Ahli nutrisi Heather Bauer, RD, CDN pun mengungkapkan pendapatnya terkait makanan apa saja yang akan tren dan yang akan ditinggalkan. Berikut rangkumannya, seperti yang dilansir Huffington Post (17/01/13):
In: Madu
Out: Pemanis buatan
SCROLL TO CONTINUE WITH CONTENT
Lebih baik jika kita kembali ke bahan-bahan alami, seperti madu. Meski mengandung 64 kalori per sendok makan, madu mengandung antioksidan yang dapat melawan kanker. Apalagi, sekarang mulai tersedia madu dalam bentuk butiran yang hanya mengandung 12 kalori per bungkus. Tak perlu repot dan lengket lagi saat menuangkan madu!
In: Karbohidrat tinggi serat
Out: Diet rendah karbohidrat
Bagi orang yang sedang berdiet, pasti sering mendengar reputasi buruk karbohidrat. Dituduh sebagai biang naiknya gula darah dan kegemukan, tak heran banyak yang menghindarinya dan menjalankan diet rendah karbohidrat.

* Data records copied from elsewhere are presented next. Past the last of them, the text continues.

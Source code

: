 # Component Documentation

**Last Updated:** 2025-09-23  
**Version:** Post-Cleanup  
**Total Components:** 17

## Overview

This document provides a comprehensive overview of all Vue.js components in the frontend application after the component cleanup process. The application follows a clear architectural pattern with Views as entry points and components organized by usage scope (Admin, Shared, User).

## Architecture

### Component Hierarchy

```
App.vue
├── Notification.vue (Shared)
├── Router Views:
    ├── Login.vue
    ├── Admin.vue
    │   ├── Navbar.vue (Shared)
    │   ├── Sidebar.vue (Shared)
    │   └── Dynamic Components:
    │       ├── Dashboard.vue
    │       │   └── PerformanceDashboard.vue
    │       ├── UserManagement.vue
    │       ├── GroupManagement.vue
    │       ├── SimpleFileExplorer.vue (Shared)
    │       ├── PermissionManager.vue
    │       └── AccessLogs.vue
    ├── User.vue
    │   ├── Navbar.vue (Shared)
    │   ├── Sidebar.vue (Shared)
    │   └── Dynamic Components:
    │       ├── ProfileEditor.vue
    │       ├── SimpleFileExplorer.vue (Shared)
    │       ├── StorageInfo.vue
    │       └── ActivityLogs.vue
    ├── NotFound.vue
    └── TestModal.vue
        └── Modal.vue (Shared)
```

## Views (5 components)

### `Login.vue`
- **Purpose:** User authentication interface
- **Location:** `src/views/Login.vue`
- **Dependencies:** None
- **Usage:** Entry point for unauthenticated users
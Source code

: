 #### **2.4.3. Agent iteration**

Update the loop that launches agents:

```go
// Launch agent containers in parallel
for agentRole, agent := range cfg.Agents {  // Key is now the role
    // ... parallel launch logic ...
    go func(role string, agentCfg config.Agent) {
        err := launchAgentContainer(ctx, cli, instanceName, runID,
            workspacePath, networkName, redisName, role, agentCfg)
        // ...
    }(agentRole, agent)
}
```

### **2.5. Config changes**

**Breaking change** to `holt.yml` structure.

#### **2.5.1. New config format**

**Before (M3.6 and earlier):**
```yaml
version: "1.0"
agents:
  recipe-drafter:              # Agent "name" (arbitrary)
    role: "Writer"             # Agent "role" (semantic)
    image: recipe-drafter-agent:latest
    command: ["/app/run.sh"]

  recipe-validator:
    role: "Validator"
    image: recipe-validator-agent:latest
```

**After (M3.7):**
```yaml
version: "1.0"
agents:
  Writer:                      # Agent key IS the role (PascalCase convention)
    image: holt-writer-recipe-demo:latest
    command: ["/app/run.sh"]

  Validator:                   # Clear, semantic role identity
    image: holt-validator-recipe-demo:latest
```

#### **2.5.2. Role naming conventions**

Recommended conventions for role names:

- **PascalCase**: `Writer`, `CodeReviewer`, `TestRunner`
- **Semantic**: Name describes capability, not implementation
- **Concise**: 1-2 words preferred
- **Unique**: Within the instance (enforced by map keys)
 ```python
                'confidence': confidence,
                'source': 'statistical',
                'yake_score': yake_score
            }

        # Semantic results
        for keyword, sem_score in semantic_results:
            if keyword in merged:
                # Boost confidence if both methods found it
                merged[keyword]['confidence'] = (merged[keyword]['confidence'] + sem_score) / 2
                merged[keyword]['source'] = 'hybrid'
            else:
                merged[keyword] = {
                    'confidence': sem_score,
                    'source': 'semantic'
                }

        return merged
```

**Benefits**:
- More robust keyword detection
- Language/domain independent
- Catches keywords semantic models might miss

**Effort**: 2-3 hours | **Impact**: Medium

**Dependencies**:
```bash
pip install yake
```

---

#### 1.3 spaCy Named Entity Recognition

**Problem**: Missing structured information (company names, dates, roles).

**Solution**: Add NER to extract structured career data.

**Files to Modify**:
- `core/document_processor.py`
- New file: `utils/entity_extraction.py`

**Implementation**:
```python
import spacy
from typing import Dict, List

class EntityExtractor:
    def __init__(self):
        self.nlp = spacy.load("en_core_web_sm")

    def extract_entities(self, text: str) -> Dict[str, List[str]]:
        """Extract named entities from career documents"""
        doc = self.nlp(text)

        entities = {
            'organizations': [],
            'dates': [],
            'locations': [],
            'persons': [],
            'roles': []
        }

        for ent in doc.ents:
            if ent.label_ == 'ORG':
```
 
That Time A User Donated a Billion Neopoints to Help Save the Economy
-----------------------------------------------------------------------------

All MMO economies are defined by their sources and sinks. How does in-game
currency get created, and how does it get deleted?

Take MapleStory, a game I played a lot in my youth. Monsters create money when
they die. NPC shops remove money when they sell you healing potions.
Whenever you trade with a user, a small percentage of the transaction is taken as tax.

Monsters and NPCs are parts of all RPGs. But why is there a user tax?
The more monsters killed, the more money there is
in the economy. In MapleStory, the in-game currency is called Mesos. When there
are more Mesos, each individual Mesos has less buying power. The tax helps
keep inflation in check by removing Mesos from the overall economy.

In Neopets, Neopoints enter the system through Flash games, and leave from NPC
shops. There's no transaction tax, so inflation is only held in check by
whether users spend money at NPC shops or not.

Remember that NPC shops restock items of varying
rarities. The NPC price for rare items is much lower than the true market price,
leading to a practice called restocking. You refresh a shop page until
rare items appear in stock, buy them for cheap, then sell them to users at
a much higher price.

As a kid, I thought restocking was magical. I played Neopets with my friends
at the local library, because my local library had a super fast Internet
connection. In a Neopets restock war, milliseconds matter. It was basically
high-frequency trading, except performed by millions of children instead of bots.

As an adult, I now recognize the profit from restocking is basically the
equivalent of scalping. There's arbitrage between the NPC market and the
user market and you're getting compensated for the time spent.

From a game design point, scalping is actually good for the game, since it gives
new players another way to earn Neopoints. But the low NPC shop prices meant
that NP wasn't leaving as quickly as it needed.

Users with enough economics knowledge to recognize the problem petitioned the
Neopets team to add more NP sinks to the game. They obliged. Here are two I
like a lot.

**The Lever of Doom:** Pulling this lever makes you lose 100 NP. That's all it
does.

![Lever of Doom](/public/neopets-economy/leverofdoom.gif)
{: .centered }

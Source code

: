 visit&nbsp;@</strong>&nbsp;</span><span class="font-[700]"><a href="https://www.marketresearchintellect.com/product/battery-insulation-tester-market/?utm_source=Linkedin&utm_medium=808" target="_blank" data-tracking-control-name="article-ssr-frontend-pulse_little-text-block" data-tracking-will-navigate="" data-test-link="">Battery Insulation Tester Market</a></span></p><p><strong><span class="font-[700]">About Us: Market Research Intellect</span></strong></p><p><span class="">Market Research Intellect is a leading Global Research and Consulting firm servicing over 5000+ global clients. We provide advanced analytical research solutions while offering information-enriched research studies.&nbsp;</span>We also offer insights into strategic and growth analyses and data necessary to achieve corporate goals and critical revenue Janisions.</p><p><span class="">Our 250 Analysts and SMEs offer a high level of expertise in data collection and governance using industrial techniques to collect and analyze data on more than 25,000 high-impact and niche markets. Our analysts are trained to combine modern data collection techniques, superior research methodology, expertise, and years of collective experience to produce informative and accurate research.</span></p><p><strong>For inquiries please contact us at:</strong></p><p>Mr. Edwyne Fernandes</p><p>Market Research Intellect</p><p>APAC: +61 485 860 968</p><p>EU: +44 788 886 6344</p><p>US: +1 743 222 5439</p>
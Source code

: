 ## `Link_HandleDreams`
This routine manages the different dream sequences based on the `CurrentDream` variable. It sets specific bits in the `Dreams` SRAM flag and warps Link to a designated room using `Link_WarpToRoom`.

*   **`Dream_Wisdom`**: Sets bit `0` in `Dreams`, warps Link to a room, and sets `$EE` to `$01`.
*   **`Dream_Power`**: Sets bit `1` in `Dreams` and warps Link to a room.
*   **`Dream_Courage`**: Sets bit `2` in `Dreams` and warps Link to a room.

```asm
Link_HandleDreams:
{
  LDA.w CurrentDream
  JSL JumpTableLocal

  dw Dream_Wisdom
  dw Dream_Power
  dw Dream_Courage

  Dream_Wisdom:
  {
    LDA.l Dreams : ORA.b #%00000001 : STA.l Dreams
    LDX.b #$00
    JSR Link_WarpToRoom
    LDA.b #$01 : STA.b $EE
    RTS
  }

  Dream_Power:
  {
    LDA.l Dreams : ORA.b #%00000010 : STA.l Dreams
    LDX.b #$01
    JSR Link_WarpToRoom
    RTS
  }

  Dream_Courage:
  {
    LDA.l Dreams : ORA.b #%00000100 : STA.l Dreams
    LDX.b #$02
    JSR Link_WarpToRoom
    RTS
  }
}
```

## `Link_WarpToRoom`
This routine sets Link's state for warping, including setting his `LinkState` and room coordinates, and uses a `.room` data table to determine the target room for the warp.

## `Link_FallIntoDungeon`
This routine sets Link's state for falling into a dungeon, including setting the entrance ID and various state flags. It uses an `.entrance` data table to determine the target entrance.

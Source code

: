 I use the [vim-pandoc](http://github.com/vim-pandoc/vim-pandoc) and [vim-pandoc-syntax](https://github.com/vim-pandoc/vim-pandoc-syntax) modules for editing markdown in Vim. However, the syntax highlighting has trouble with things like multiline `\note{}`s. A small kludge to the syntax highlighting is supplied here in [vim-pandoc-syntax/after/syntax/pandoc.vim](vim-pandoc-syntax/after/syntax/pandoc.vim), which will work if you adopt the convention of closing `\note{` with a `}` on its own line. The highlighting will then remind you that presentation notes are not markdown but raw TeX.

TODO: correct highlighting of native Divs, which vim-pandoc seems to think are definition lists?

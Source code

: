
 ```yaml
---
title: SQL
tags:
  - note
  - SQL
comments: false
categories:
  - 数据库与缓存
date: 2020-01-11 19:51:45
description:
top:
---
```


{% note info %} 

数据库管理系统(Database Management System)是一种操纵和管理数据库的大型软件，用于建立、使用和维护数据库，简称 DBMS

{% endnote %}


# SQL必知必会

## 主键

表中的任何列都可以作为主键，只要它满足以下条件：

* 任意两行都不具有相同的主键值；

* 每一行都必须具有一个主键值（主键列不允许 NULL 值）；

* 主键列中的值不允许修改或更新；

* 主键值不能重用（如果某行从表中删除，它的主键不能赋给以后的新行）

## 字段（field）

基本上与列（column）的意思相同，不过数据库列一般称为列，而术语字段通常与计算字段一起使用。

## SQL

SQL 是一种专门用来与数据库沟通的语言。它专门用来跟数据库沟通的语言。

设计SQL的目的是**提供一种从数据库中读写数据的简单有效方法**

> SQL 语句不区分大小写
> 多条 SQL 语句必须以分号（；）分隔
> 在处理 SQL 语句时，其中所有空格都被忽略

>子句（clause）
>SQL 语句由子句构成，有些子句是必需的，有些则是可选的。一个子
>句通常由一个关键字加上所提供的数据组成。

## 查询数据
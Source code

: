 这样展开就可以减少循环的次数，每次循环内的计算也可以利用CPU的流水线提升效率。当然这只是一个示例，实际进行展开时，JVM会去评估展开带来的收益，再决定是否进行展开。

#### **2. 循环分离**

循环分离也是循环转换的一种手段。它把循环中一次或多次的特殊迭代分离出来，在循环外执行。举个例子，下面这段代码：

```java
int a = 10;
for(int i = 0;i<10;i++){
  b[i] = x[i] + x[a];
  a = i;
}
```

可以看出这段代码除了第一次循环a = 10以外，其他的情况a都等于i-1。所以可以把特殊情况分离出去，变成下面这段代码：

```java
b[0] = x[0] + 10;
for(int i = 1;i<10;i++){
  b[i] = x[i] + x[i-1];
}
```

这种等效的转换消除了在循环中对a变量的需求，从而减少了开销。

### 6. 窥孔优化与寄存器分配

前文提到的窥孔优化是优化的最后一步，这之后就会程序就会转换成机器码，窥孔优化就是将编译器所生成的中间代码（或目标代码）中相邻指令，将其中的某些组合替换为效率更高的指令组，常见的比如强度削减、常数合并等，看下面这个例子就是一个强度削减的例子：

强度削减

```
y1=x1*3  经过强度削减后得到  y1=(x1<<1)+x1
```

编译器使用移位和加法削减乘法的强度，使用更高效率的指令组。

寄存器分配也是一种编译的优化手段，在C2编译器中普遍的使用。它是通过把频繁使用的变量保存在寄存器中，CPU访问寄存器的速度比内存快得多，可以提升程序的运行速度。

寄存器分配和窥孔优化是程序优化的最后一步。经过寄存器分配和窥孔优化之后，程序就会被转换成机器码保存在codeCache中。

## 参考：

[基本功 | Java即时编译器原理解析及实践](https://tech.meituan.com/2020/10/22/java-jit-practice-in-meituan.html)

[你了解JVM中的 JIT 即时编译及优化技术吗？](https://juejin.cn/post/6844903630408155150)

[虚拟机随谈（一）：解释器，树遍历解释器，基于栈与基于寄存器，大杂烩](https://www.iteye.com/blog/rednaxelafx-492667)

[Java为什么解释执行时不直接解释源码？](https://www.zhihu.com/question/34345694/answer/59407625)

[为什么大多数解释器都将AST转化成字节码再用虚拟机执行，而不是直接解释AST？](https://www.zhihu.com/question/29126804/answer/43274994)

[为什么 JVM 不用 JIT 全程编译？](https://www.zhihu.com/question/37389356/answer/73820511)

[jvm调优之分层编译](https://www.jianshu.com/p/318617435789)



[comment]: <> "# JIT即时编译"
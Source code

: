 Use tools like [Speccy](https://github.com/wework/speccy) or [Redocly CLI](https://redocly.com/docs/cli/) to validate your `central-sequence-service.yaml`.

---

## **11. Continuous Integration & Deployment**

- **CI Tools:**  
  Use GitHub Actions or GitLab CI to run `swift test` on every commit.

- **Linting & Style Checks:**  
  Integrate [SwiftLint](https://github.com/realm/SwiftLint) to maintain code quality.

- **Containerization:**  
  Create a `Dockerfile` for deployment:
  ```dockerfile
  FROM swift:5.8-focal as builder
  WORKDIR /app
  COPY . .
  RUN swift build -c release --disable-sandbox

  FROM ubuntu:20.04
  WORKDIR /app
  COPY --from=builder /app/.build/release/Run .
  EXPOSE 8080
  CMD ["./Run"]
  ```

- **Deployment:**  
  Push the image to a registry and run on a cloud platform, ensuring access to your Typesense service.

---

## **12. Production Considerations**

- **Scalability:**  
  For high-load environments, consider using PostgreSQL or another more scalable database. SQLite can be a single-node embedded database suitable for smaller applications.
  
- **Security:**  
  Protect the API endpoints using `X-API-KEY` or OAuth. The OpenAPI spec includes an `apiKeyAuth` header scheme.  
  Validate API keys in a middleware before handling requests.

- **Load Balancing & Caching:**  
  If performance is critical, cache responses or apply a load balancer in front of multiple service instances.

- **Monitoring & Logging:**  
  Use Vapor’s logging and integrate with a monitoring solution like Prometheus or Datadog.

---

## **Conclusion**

Padahal, jika Anda tak menyantapnya berlebihan dan memilih jenis yang menyehatkan, karbohidrat justru dapat membantu penurunan berat badan. Contoh karbohidrat baik dan kaya serat adalah brown rice, ubi, couscous, quinoa serta roti dan cracker gandum utuh.
Satu sampai dua porsi karbohidrat baik sehari dapat meningkatkan asupan serat Anda dan mempercepat metabolisme, yang pada gilirannya akan membantu penurunan berat badan.
In: Camilan alami
Out: Camilan yang banyak diproses
Mulailah memperhatikan asupan kita sehari-hari. Baca label dengan teliti. Jika terdapat bahan kimia, hindarilah. Beli produk yang mengandung bahan-bahan alami. Cari kudapan favorit kita namun dalam versi yang lebih menyehatkan. Bisa juga dengan mengganti camilan tak sehat dengan buah-buahan dan kacang-kacangan panggang atau rebus tanpa garam.